Nuestra imagen nos hace esclavos de ella. Porque ella es la que manda en nosotros, en lo que hacemos y en lo que dejamos de hacer. Y también en lo que decimos o dejamos de decir. Hasta el punto de que, con frecuencia, nuestra imagen pública nos vuelve mudos, nos hace callar ante cosas o situaciones que no se pueden seguir ocultando. Más aún, se conocen casos en los que hay personas o instituciones que, por asegurar su imagen pública, no dudan en atropellar los derechos de otros y hasta la inocencia de los más débiles. ¿Por qué, si no, ha habido diócesis católicas en EE. UU. que han pagado cantidades fabulosas de dinero para ocultar a curas pederastas y así no dañar la imagen de la Iglesia? Y algo peor todavía: lo más dañino que hace con nosotros nuestra maldita pasión por la propia imagen es volvernos indiferentes ante el dolor ajeno. Por eso vamos por la vida como el sacerdote y el levita de la parábola aquélla, los que pasaron de largo ante el moribundo que se desangraba en la cuneta del camino. Aquellos clérigos de entonces, como nosotros ahora, dejamos tirados a esas gentes que nos dan asco y repugnancia. Porque mezclarse con ellos dañaría nuestra propia imagen. ¿Qué dirán si me ven con éste o con ésta? Cuando lo que hay que preguntarse en realidad es esto: ¿qué eres cuando vas tan “limpio” y tan “digno” por la vida, cuando en realidad eres, como dice el Evangelio, un “sepulcro blanqueado”?

Esto nos pasa a todos. Pero ocurre que, a medida que una persona o una institución es más conocida o tiene una resonancia pública mayor, en esa misma medida tiene el peligro de obsesionarse más y más por su imagen. Hasta el extremo de anteponer mil veces la limpieza de la imagen a la autenticidad de la vida. Por eso hay “asesores de imagen” que cobran sueldos fabulosos, por indicarle al señor ministro o al director de la empresa cómo se tiene que vestir o lo que debe hacer en cada acto público, y hasta en cada momento del día. De donde resulta que, con demasiada frecuencia, los cargos públicos están ocupados, no por los más capaces, sino por los que tienen mejor imagen. Lo que inevitablemente se traduce en que muchas veces estamos gobernados, más por imágenes, que por personas competentes. Y así nos luce el pelo.

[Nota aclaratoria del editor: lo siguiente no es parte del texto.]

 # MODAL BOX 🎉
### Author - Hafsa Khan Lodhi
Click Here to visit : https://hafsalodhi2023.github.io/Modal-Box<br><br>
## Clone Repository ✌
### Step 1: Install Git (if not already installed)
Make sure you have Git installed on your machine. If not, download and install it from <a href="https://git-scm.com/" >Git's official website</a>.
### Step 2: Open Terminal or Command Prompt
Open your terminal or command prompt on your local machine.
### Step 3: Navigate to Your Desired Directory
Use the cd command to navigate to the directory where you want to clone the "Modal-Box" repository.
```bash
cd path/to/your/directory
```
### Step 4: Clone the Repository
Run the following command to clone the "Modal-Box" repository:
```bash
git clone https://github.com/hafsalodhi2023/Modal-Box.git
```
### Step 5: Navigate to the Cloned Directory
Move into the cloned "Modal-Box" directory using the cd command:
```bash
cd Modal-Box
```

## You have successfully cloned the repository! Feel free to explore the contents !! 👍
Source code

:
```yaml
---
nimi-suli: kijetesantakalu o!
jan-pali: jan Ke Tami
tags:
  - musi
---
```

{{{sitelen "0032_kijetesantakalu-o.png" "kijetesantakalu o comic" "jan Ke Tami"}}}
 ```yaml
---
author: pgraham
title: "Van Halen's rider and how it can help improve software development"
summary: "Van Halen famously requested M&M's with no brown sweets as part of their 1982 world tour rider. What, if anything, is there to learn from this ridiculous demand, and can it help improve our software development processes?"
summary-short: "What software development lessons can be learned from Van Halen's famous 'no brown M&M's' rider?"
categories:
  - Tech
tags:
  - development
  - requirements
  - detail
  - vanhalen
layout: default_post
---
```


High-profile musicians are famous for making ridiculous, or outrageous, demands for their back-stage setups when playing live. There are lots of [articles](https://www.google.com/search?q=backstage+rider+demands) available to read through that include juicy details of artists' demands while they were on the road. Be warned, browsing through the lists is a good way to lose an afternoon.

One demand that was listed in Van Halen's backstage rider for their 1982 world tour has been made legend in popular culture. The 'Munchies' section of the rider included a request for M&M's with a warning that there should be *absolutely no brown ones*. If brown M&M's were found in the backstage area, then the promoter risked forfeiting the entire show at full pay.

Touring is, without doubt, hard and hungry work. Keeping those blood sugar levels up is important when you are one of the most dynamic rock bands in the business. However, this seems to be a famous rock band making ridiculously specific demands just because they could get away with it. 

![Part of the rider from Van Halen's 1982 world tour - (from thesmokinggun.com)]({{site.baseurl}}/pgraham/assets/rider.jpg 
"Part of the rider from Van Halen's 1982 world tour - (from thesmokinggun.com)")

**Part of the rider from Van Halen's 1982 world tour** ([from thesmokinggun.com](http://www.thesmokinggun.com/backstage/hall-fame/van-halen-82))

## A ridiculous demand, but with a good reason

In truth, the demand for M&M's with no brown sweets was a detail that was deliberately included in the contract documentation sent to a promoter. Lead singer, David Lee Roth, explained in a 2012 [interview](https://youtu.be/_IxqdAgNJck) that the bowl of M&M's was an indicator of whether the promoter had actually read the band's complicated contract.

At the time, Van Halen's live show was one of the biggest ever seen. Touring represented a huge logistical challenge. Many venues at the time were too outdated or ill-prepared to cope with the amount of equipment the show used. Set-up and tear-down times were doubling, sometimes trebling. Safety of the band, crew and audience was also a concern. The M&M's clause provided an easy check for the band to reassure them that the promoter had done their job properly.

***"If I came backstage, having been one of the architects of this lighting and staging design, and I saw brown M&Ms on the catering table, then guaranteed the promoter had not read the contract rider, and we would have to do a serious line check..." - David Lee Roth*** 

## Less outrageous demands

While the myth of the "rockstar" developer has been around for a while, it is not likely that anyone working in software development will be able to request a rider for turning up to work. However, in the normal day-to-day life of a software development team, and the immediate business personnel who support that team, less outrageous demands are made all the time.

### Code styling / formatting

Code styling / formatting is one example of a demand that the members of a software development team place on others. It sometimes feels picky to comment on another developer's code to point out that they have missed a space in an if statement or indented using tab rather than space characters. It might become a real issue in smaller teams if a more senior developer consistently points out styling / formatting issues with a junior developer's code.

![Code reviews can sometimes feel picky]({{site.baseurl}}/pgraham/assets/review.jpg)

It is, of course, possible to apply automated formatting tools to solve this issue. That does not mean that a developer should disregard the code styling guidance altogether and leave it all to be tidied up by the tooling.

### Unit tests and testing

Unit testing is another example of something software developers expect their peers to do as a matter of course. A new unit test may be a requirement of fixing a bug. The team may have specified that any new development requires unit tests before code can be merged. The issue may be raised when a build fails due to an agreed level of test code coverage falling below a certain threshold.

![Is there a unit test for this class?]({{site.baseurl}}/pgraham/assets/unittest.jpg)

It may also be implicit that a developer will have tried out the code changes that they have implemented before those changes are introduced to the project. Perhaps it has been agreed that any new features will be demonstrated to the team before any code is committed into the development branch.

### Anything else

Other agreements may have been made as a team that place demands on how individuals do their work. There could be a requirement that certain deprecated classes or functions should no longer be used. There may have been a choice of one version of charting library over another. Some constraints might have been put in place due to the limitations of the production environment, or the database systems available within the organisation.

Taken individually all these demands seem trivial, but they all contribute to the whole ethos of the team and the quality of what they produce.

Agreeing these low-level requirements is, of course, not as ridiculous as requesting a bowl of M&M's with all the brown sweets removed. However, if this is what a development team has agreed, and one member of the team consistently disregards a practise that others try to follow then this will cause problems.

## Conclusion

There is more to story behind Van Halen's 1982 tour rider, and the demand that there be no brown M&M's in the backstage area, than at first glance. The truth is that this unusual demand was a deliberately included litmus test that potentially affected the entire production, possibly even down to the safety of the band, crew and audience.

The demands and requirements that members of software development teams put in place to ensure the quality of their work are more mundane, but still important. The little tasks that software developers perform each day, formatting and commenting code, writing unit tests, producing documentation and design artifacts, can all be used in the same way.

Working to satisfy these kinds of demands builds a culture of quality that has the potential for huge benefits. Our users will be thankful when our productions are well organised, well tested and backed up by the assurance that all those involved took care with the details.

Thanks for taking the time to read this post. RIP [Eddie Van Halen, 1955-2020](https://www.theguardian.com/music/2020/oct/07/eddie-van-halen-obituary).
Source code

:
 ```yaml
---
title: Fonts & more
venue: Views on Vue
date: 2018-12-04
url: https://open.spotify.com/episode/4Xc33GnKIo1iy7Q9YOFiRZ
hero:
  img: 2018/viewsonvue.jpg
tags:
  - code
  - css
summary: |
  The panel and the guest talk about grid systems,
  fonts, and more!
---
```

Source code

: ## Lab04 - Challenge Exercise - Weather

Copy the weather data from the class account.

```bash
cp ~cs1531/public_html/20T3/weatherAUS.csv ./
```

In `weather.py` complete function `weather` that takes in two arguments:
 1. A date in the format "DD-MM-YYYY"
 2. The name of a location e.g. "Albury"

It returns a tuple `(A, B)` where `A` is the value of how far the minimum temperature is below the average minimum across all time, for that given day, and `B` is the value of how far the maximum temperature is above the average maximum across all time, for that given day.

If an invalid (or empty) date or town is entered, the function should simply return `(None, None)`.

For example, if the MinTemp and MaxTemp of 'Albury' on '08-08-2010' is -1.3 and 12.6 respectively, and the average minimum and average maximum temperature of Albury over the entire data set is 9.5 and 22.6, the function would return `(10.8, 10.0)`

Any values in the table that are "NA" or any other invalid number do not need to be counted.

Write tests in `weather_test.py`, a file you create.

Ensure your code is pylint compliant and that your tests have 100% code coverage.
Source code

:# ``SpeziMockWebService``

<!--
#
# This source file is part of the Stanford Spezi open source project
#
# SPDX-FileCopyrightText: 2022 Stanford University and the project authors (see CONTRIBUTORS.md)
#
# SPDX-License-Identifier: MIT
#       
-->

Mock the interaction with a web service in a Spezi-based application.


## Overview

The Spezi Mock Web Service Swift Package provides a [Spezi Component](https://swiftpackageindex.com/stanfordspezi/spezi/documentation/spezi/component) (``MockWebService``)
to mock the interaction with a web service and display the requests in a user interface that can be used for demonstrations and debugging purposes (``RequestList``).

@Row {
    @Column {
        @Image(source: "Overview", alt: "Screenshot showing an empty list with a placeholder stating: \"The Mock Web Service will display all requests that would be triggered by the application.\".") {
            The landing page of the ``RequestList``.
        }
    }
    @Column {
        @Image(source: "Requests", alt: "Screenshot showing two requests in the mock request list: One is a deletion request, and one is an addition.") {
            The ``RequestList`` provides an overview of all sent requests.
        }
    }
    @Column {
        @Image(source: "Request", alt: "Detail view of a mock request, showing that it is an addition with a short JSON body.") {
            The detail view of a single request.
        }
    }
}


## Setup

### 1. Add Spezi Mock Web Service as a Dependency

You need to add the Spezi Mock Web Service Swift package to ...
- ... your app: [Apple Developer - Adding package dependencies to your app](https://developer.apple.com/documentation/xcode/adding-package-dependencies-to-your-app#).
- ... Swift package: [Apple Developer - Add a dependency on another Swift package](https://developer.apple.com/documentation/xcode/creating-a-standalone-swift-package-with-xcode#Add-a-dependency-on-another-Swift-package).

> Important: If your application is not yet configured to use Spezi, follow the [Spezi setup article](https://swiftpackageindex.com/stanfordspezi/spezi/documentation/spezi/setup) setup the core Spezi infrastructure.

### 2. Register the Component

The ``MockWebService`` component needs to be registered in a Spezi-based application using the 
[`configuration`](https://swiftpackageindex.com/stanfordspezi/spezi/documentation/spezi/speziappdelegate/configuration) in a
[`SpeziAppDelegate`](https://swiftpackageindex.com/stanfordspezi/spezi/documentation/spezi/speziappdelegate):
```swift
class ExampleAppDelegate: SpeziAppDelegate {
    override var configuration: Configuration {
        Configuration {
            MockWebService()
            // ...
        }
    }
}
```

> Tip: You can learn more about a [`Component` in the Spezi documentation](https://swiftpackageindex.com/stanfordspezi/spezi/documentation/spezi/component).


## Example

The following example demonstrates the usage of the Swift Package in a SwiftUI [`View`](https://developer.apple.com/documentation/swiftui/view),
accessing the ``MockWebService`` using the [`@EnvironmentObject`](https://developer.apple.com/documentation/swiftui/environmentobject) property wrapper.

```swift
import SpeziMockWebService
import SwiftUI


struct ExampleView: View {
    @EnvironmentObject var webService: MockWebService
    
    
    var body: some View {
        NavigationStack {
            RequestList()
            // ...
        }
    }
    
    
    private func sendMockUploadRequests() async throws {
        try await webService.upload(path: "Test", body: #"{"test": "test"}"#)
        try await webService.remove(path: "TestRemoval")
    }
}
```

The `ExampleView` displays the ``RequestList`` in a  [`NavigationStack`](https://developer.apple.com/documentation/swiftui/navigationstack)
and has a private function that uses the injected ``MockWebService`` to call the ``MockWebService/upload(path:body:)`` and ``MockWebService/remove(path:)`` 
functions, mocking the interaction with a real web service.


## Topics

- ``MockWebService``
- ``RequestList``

Pero no es esto lo peor. Lo más grave del asunto es que la obsesiva importancia, que ha cobrado la imagen, nos cuesta a todos un dineral. A todos los que andamos preocupados por nuestra imagen. No me refiero sólo a la casa, al coche, a la ropa que compramos, a la asombrosa industria de la cosmética y de la moda, a los sitios y personas que frecuentamos. Y también a la gente que jamás consideraríamos como amigos o a los rincones a los que nunca queremos ir. Y no sólo eso. Lo más feo, que ocultan las más espléndidas imágenes sociales, es la petulancia de unos y la humillación de otros. Es decir, la fractura humana y social que todo esto provoca. Exaltando a individuos indeseables porque tienen buena imagen. Y humillando a personas de la mejor calidad, porque no alcanzan a tener la debida presencia. Así, hemos hecho de esta vida una farsa insoportable. Hasta el punto de que, tantas y tantas veces, no somos nosotros mismos, sino lo que a cada cual le exige la imagen que los demás quieren que represente.
El hombre público de la fábula, cuando, en lugar de cambiar su imagen, se cambió a sí mismo, dejó de buscar el cargo que apetecía y se limitó a ser lo más simple y lo más grande que se puede ser en esta vida: una buena persona. De manera que así, y solamente así, fue feliz. Y seguramente así también, hizo felices a quienes no tuvieron que soportar por más tiempo aquella imagen insoportable.